住職のブログ
土葬墓地問題 (住職のブログ)
2025/02/27 (木)
2月20日、宮城県議会において、イスラム教徒の土葬墓地問題が議論された。佐々木県議は県民の「土葬になじみがない」現状に鑑み、土葬墓地の県内整備に疑問を呈した。それに対し、村井知事は「それぞれの人が望む弔い方に対応する必要がある」と前向きな答弁を行い、他県の事例調査を行っていることを明かした。この議論の伏線は、河北新報2月6日付の記事「増えるムスリム望む土葬」が掲載され、全国の地図上に10ヵ所の土葬墓地が表示されていた、しかし、東北には1ヶ所もない。この現状を見ると、土葬墓地問題を議論するだけではなく、将来どこに設置するのか、早急に具体案を示すことが求められる。
宮城県は労働力不足を補うため、世界一イスラム教徒の多いインドネシアから、多くの労働者を受け入れる方針なので、土葬墓地の必要性が高まるのは自明である。イスラム教徒にとって、なぜ土葬墓地が必要なのかと言えば、イスラム法によって火葬が禁止されているからである。火葬率99.9%の日本において、土葬墓地設置のハードルは高い中、どのように住民の理解を得るのか、丁寧な説明が求められる。大分県日出町では、条件付きで土葬墓地を認めることになっていたが、昨年8月の町長選挙で設置反対派の町長が当選し、一転白紙にもどってしまった。この一件は、いかに地元住民の理解を得る事が難しいかを、如実に物語っている。

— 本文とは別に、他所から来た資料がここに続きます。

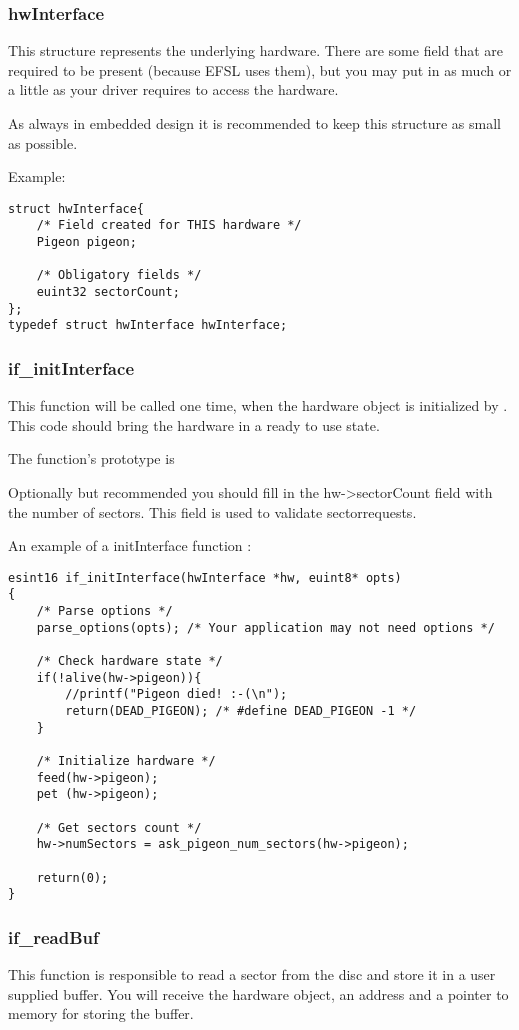 \subsubsection{hwInterface}
This structure represents the underlying hardware. There are some field that are required
to be present (because EFSL uses them), but you may put in as much or a little as
your driver requires to access the hardware.

As always in embedded design it is recommended to keep this structure as small
as possible.

Example:
\begin{lstlisting}
struct hwInterface{
	/* Field created for THIS hardware */
	Pigeon pigeon;

	/* Obligatory fields */
	euint32 sectorCount;
};
typedef struct hwInterface hwInterface;
\end{lstlisting}

\subsubsection{if\_initInterface}
This function will be called one time, when the hardware object is initialized by
. This code should bring the hardware in a ready to use state.

The function's prototype is\\

Optionally but recommended you should fill in the hw->sectorCount field with the number
of sectors. This field is used to validate sectorrequests.

An example of a initInterface function :
\begin{lstlisting}
esint16 if_initInterface(hwInterface *hw, euint8* opts)
{
	/* Parse options */
	parse_options(opts); /* Your application may not need options */

	/* Check hardware state */
	if(!alive(hw->pigeon)){
		//printf("Pigeon died! :-(\n");
		return(DEAD_PIGEON); /* #define DEAD_PIGEON -1 */
	}

	/* Initialize hardware */
	feed(hw->pigeon);
	pet (hw->pigeon);

	/* Get sectors count */
	hw->numSectors = ask_pigeon_num_sectors(hw->pigeon);

	return(0);
}
\end{lstlisting}

\subsubsection{if\_readBuf}
This function is responsible to read a sector from the disc and store it in a user supplied buffer. You will receive the hardware object, an address and a pointer to memory for storing
the buffer.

それでは、なぜ日本が世界一の火葬国になったのかと言えば、様々な理由があるが、宗教的問題がなかったことが大きい。仏教では、教祖であるお釈迦様が火葬され、その舎利が信仰の対象にされたので、火葬に対する忌避感がなかった。また、日蓮聖人も東京・池上で火葬され、山梨・身延山の御廟所に納骨されている。そして、舎利信仰の象徴である仏舎利塔は、全国各地にあり仙台でも国見峠に建立されている。このように、日本は火葬され舎利になる事が当たり前の社会なので、土葬に対し住民が拒否反応を示すのは、仕方のないことである。しかし、日本の法律「墓地埋葬法」では、土葬は禁じられていないので、悩ましい問題である。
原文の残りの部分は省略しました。